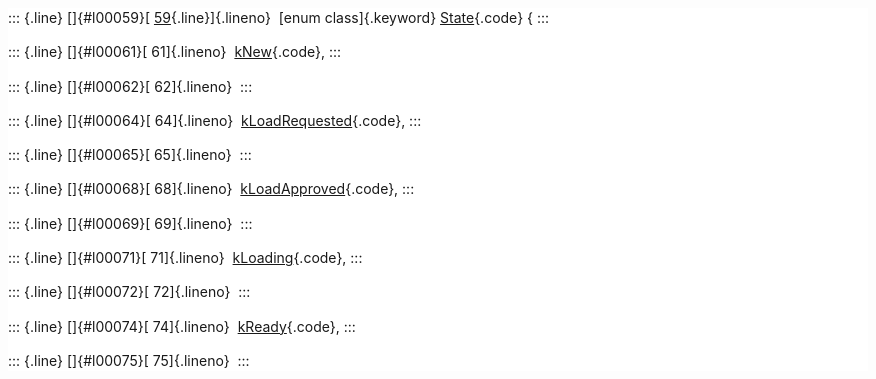 ::: {.line}
[]{#l00059}[
[59](classtensorflow_1_1serving_1_1LoaderHarness.html#a9552eba3f9f1ca631c218befd9e686f8){.line}]{.lineno} 
[enum class]{.keyword}
[State](classtensorflow_1_1serving_1_1LoaderHarness.html#a9552eba3f9f1ca631c218befd9e686f8){.code}
{
:::

::: {.line}
[]{#l00061}[ 61]{.lineno} 
[kNew](classtensorflow_1_1serving_1_1LoaderHarness.html#a9552eba3f9f1ca631c218befd9e686f8aaf1adf7ec3673b4f5765cfbc5d43b7dc){.code},
:::

::: {.line}
[]{#l00062}[ 62]{.lineno} 
:::

::: {.line}
[]{#l00064}[ 64]{.lineno} 
[kLoadRequested](classtensorflow_1_1serving_1_1LoaderHarness.html#a9552eba3f9f1ca631c218befd9e686f8a20bc321c13f15e2546c39d9e0f296dd3){.code},
:::

::: {.line}
[]{#l00065}[ 65]{.lineno} 
:::

::: {.line}
[]{#l00068}[ 68]{.lineno} 
[kLoadApproved](classtensorflow_1_1serving_1_1LoaderHarness.html#a9552eba3f9f1ca631c218befd9e686f8a80697002f1c98b1828669ae672654ff5){.code},
:::

::: {.line}
[]{#l00069}[ 69]{.lineno} 
:::

::: {.line}
[]{#l00071}[ 71]{.lineno} 
[kLoading](classtensorflow_1_1serving_1_1LoaderHarness.html#a9552eba3f9f1ca631c218befd9e686f8aa2c94488cf2076543584c6a3f78556d1){.code},
:::

::: {.line}
[]{#l00072}[ 72]{.lineno} 
:::

::: {.line}
[]{#l00074}[ 74]{.lineno} 
[kReady](classtensorflow_1_1serving_1_1LoaderHarness.html#a9552eba3f9f1ca631c218befd9e686f8a25d5606fe07425ea73f245c48612c039){.code},
:::

::: {.line}
[]{#l00075}[ 75]{.lineno} 
:::
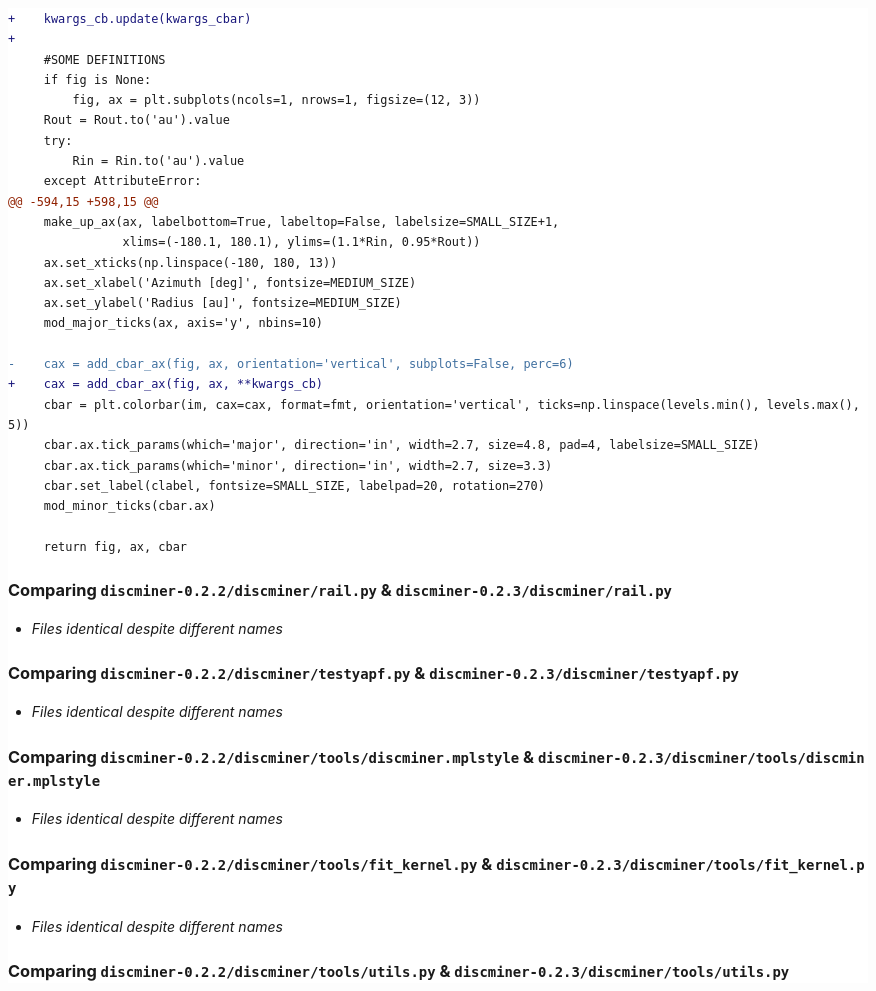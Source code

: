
 ```diff
+    kwargs_cb.update(kwargs_cbar)
+    
     #SOME DEFINITIONS
     if fig is None:
         fig, ax = plt.subplots(ncols=1, nrows=1, figsize=(12, 3))
     Rout = Rout.to('au').value
     try:
         Rin = Rin.to('au').value
     except AttributeError:
@@ -594,15 +598,15 @@
     make_up_ax(ax, labelbottom=True, labeltop=False, labelsize=SMALL_SIZE+1,
                xlims=(-180.1, 180.1), ylims=(1.1*Rin, 0.95*Rout))
     ax.set_xticks(np.linspace(-180, 180, 13))
     ax.set_xlabel('Azimuth [deg]', fontsize=MEDIUM_SIZE)
     ax.set_ylabel('Radius [au]', fontsize=MEDIUM_SIZE)
     mod_major_ticks(ax, axis='y', nbins=10)
                        
-    cax = add_cbar_ax(fig, ax, orientation='vertical', subplots=False, perc=6)    
+    cax = add_cbar_ax(fig, ax, **kwargs_cb)
     cbar = plt.colorbar(im, cax=cax, format=fmt, orientation='vertical', ticks=np.linspace(levels.min(), levels.max(), 5))
     cbar.ax.tick_params(which='major', direction='in', width=2.7, size=4.8, pad=4, labelsize=SMALL_SIZE)
     cbar.ax.tick_params(which='minor', direction='in', width=2.7, size=3.3)
     cbar.set_label(clabel, fontsize=SMALL_SIZE, labelpad=20, rotation=270)
     mod_minor_ticks(cbar.ax)
 
     return fig, ax, cbar
```

### Comparing `discminer-0.2.2/discminer/rail.py` & `discminer-0.2.3/discminer/rail.py`

 * *Files identical despite different names*

### Comparing `discminer-0.2.2/discminer/testyapf.py` & `discminer-0.2.3/discminer/testyapf.py`

 * *Files identical despite different names*

### Comparing `discminer-0.2.2/discminer/tools/discminer.mplstyle` & `discminer-0.2.3/discminer/tools/discminer.mplstyle`

 * *Files identical despite different names*

### Comparing `discminer-0.2.2/discminer/tools/fit_kernel.py` & `discminer-0.2.3/discminer/tools/fit_kernel.py`

 * *Files identical despite different names*

### Comparing `discminer-0.2.2/discminer/tools/utils.py` & `discminer-0.2.3/discminer/tools/utils.py`
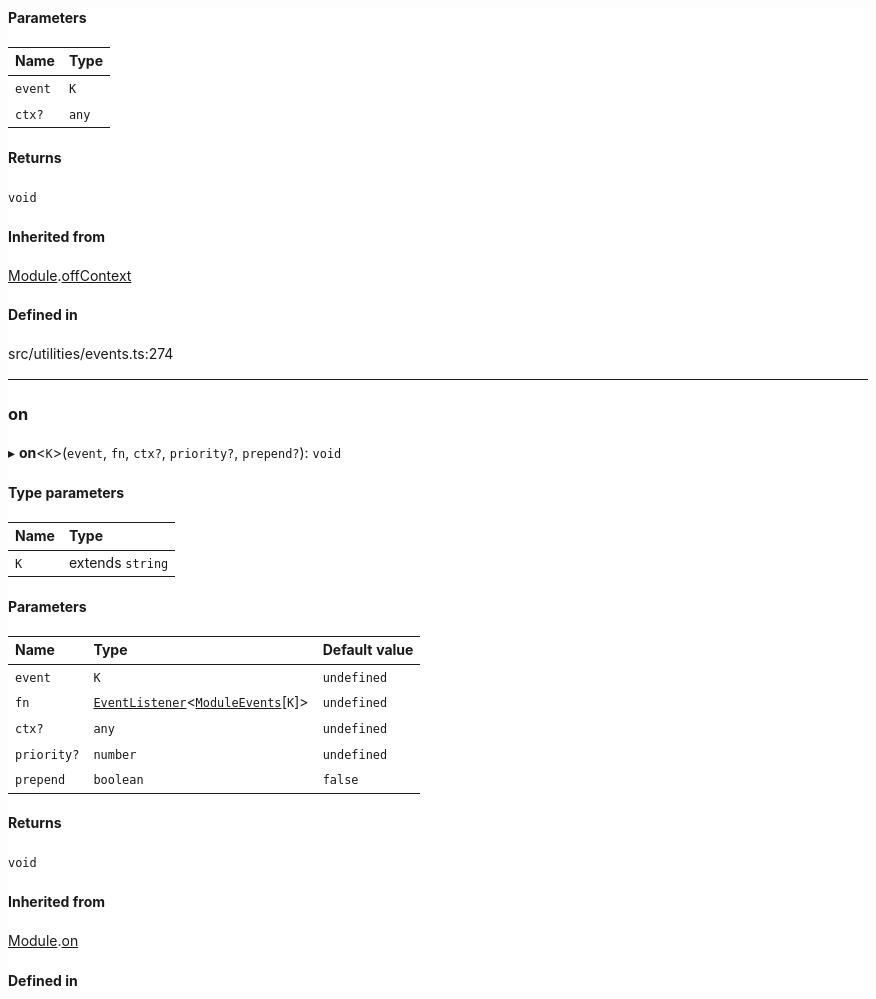 #### Parameters

| Name | Type |
| :------ | :------ |
| `event` | `K` |
| `ctx?` | `any` |

#### Returns

`void`

#### Inherited from

[Module](utilities_module.Module.md).[offContext](utilities_module.Module.md#offcontext)

#### Defined in

src/utilities/events.ts:274

___

### on

▸ **on**\<`K`\>(`event`, `fn`, `ctx?`, `priority?`, `prepend?`): `void`

#### Type parameters

| Name | Type |
| :------ | :------ |
| `K` | extends `string` |

#### Parameters

| Name | Type | Default value |
| :------ | :------ | :------ |
| `event` | `K` | `undefined` |
| `fn` | [`EventListener`](../modules/utilities_events.md#eventlistener)\<[`ModuleEvents`](../interfaces/utilities_module.ModuleEvents.md)[`K`]\> | `undefined` |
| `ctx?` | `any` | `undefined` |
| `priority?` | `number` | `undefined` |
| `prepend` | `boolean` | `false` |

#### Returns

`void`

#### Inherited from

[Module](utilities_module.Module.md).[on](utilities_module.Module.md#on)

#### Defined in
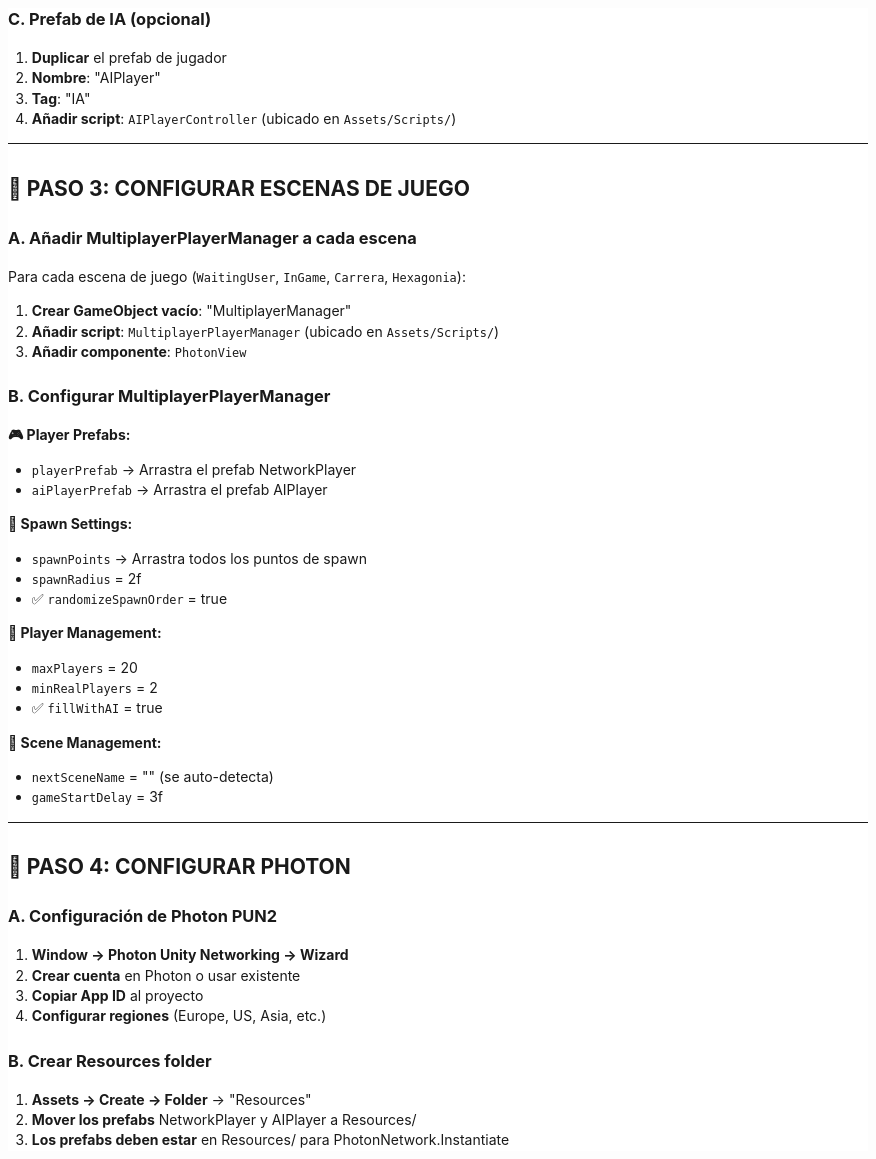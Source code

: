 ### **C. Prefab de IA (opcional)**

1. **Duplicar** el prefab de jugador
2. **Nombre**: "AIPlayer"
3. **Tag**: "IA"
4. **Añadir script**: `AIPlayerController` (ubicado en `Assets/Scripts/`)

---

## 🎯 **PASO 3: CONFIGURAR ESCENAS DE JUEGO**

### **A. Añadir MultiplayerPlayerManager a cada escena**

Para cada escena de juego (`WaitingUser`, `InGame`, `Carrera`, `Hexagonia`):

1. **Crear GameObject vacío**: "MultiplayerManager"
2. **Añadir script**: `MultiplayerPlayerManager` (ubicado en `Assets/Scripts/`)
3. **Añadir componente**: `PhotonView`

### **B. Configurar MultiplayerPlayerManager**

**🎮 Player Prefabs:**
- `playerPrefab` → Arrastra el prefab NetworkPlayer
- `aiPlayerPrefab` → Arrastra el prefab AIPlayer

**📍 Spawn Settings:**
- `spawnPoints` → Arrastra todos los puntos de spawn
- `spawnRadius` = 2f
- ✅ `randomizeSpawnOrder` = true

**👥 Player Management:**
- `maxPlayers` = 20
- `minRealPlayers` = 2
- ✅ `fillWithAI` = true

**🎯 Scene Management:**
- `nextSceneName` = "" (se auto-detecta)
- `gameStartDelay` = 3f

---

## 🔧 **PASO 4: CONFIGURAR PHOTON**

### **A. Configuración de Photon PUN2**

1. **Window → Photon Unity Networking → Wizard**
2. **Crear cuenta** en Photon o usar existente
3. **Copiar App ID** al proyecto
4. **Configurar regiones** (Europe, US, Asia, etc.)

### **B. Crear Resources folder**

1. **Assets → Create → Folder** → "Resources"
2. **Mover los prefabs** NetworkPlayer y AIPlayer a Resources/
3. **Los prefabs deben estar** en Resources/ para PhotonNetwork.Instantiate
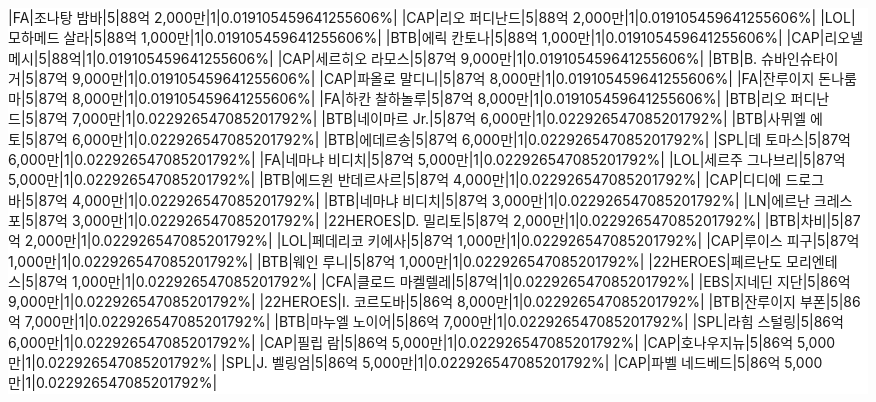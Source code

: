 |FA|조나탕 밤바|5|88억 2,000만|1|0.019105459641255606%|
|CAP|리오 퍼디난드|5|88억 2,000만|1|0.019105459641255606%|
|LOL|모하메드 살라|5|88억 1,000만|1|0.019105459641255606%|
|BTB|에릭 칸토나|5|88억 1,000만|1|0.019105459641255606%|
|CAP|리오넬 메시|5|88억|1|0.019105459641255606%|
|CAP|세르히오 라모스|5|87억 9,000만|1|0.019105459641255606%|
|BTB|B. 슈바인슈타이거|5|87억 9,000만|1|0.019105459641255606%|
|CAP|파올로 말디니|5|87억 8,000만|1|0.019105459641255606%|
|FA|잔루이지 돈나룸마|5|87억 8,000만|1|0.019105459641255606%|
|FA|하칸 찰하놀루|5|87억 8,000만|1|0.019105459641255606%|
|BTB|리오 퍼디난드|5|87억 7,000만|1|0.022926547085201792%|
|BTB|네이마르 Jr.|5|87억 6,000만|1|0.022926547085201792%|
|BTB|사뮈엘 에토|5|87억 6,000만|1|0.022926547085201792%|
|BTB|에데르송|5|87억 6,000만|1|0.022926547085201792%|
|SPL|데 토마스|5|87억 6,000만|1|0.022926547085201792%|
|FA|네마냐 비디치|5|87억 5,000만|1|0.022926547085201792%|
|LOL|세르주 그나브리|5|87억 5,000만|1|0.022926547085201792%|
|BTB|에드윈 반데르사르|5|87억 4,000만|1|0.022926547085201792%|
|CAP|디디에 드로그바|5|87억 4,000만|1|0.022926547085201792%|
|BTB|네마냐 비디치|5|87억 3,000만|1|0.022926547085201792%|
|LN|에르난 크레스포|5|87억 3,000만|1|0.022926547085201792%|
|22HEROES|D. 밀리토|5|87억 2,000만|1|0.022926547085201792%|
|BTB|차비|5|87억 2,000만|1|0.022926547085201792%|
|LOL|페데리코 키에사|5|87억 1,000만|1|0.022926547085201792%|
|CAP|루이스 피구|5|87억 1,000만|1|0.022926547085201792%|
|BTB|웨인 루니|5|87억 1,000만|1|0.022926547085201792%|
|22HEROES|페르난도 모리엔테스|5|87억 1,000만|1|0.022926547085201792%|
|CFA|클로드 마켈렐레|5|87억|1|0.022926547085201792%|
|EBS|지네딘 지단|5|86억 9,000만|1|0.022926547085201792%|
|22HEROES|I. 코르도바|5|86억 8,000만|1|0.022926547085201792%|
|BTB|잔루이지 부폰|5|86억 7,000만|1|0.022926547085201792%|
|BTB|마누엘 노이어|5|86억 7,000만|1|0.022926547085201792%|
|SPL|라힘 스털링|5|86억 6,000만|1|0.022926547085201792%|
|CAP|필립 람|5|86억 5,000만|1|0.022926547085201792%|
|CAP|호나우지뉴|5|86억 5,000만|1|0.022926547085201792%|
|SPL|J. 벨링엄|5|86억 5,000만|1|0.022926547085201792%|
|CAP|파벨 네드베드|5|86억 5,000만|1|0.022926547085201792%|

+ + + + +

Work required -> Which lines in the records above contain the word "lineno"? Return each of them.

Completed exercise ->
[59](classtensorflow_1_1serving_1_1LoaderHarness.html#a9552eba3f9f1ca631c218befd9e686f8){.line}]{.lineno} 
[]{#l00061}[ 61]{.lineno} 
[]{#l00062}[ 62]{.lineno} 
[]{#l00064}[ 64]{.lineno} 
[]{#l00065}[ 65]{.lineno} 
[]{#l00068}[ 68]{.lineno} 
[]{#l00069}[ 69]{.lineno} 
[]{#l00071}[ 71]{.lineno} 
[]{#l00072}[ 72]{.lineno} 
[]{#l00074}[ 74]{.lineno} 
[]{#l00075}[ 75]{.lineno} 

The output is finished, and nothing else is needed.